Tuesday, March 4, 2014
We continue to deal with Ryan's tantrums. Daily. Well, maybe not daily anymore. But often. He just becomes consumed with his way and he lacks the ability, in the moment, to garner enough self-control to communicate clearly what it is that he does want. Hmm. It is so true that God uses our children for our own refinement. How many times do I lose my self-control. Unable to stop myself from over communicating - emotionally manipulating my children, or distancing myself from them. I am seeing just how broken I am. I cannot, in my own strength, become whole. With age and maturity I see more clearly my great dependence on Christ. In His power, I can hold my tongue and keep my emotions in check, in order to clearly and calmly communicate with my children. For them to become healthy adults who can thrive in their adult relationships, they must too realize their own incapacity to be whole without Christ.

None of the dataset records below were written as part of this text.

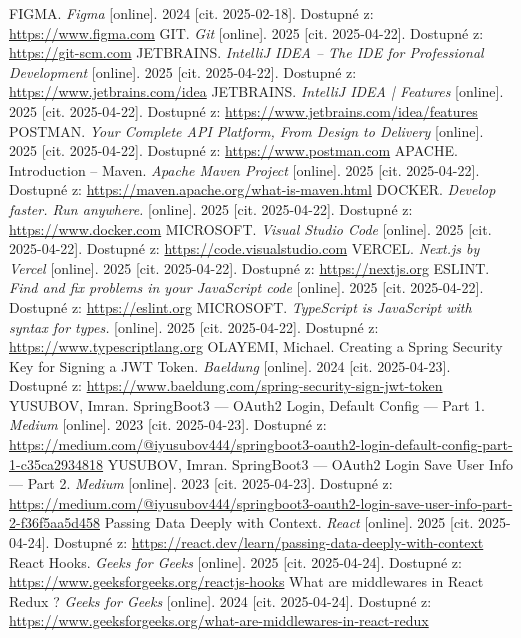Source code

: \documentclass[twoside]{ctuthesis}
\begin{document}
\begin{thebibliography}{1}
FIGMA. \emph{Figma} [online]. 2024 [cit. 2025-02-18]. Dostupné z: \url{https://www.figma.com}
GIT. \emph{Git} [online]. 2025 [cit. 2025-04-22]. Dostupné z: \url{https://git-scm.com}
JETBRAINS. \emph{IntelliJ IDEA – The IDE for Professional Development} [online]. 2025 [cit. 2025-04-22]. Dostupné z: \url{https://www.jetbrains.com/idea}
JETBRAINS. \emph{IntelliJ IDEA | Features} [online]. 2025 [cit. 2025-04-22]. Dostupné z: \url{https://www.jetbrains.com/idea/features}
POSTMAN. \emph{Your Complete API Platform, From Design to Delivery} [online]. 2025 [cit. 2025-04-22]. Dostupné z: \url{https://www.postman.com}
APACHE. Introduction – Maven. \emph{Apache Maven Project} [online]. 2025 [cit. 2025-04-22]. Dostupné z: \url{https://maven.apache.org/what-is-maven.html}
DOCKER. \emph{Develop faster. Run anywhere.} [online]. 2025 [cit. 2025-04-22]. Dostupné z: \url{https://www.docker.com}
MICROSOFT. \emph{Visual Studio Code} [online]. 2025 [cit. 2025-04-22]. Dostupné z: \url{https://code.visualstudio.com}
VERCEL. \emph{Next.js by Vercel} [online]. 2025 [cit. 2025-04-22]. Dostupné z: \url{https://nextjs.org}
ESLINT. \emph{Find and fix problems in your JavaScript code} [online]. 2025 [cit. 2025-04-22]. Dostupné z: \url{https://eslint.org}
MICROSOFT. \emph{TypeScript is JavaScript with syntax for types.} [online]. 2025 [cit. 2025-04-22]. Dostupné z: \url{https://www.typescriptlang.org}
OLAYEMI, Michael. Creating a Spring Security Key for Signing a JWT Token. \emph{Baeldung} [online]. 2024 [cit. 2025-04-23]. Dostupné z: \url{https://www.baeldung.com/spring-security-sign-jwt-token}
YUSUBOV, Imran. SpringBoot3 — OAuth2 Login, Default Config — Part 1. \emph{Medium} [online]. 2023 [cit. 2025-04-23]. Dostupné z: \url{https://medium.com/@iyusubov444/springboot3-oauth2-login-default-config-part-1-c35ca2934818}
YUSUBOV, Imran. SpringBoot3 — OAuth2 Login Save User Info— Part 2. \emph{Medium} [online]. 2023 [cit. 2025-04-23]. Dostupné z: \url{https://medium.com/@iyusubov444/springboot3-oauth2-login-save-user-info-part-2-f36f5aa5d458}
Passing Data Deeply with Context. \emph{React} [online]. 2025 [cit. 2025-04-24]. Dostupné z: \url{https://react.dev/learn/passing-data-deeply-with-context}
React Hooks. \emph{Geeks for Geeks} [online]. 2025 [cit. 2025-04-24]. Dostupné z: \url{https://www.geeksforgeeks.org/reactjs-hooks}
What are middlewares in React Redux ? \emph{Geeks for Geeks} [online]. 2024 [cit. 2025-04-24]. Dostupné z: \url{https://www.geeksforgeeks.org/what-are-middlewares-in-react-redux}

\end{thebibliography}
\end{document}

It is easy to feel overwhelmed by this task. Pointing our children continually to the Lord. Whew. It is tiring. But it shouldn't be overwhelming. Tiring, yes. Exhausting, yes. But never to the point of undoing us completely. Because then we are surely not operating from a place of residing in trusting our Lord. Then we are trying to do all of the work, instead of trusting in His grace to redeem what we cannot accomplish, and to rescue from sin those who chose Him. We cannot force salvation on our children. So for now I work on how to show them the holy work of our days. The seemingly mundane tasks we repeat each and every day - that these are sacred too.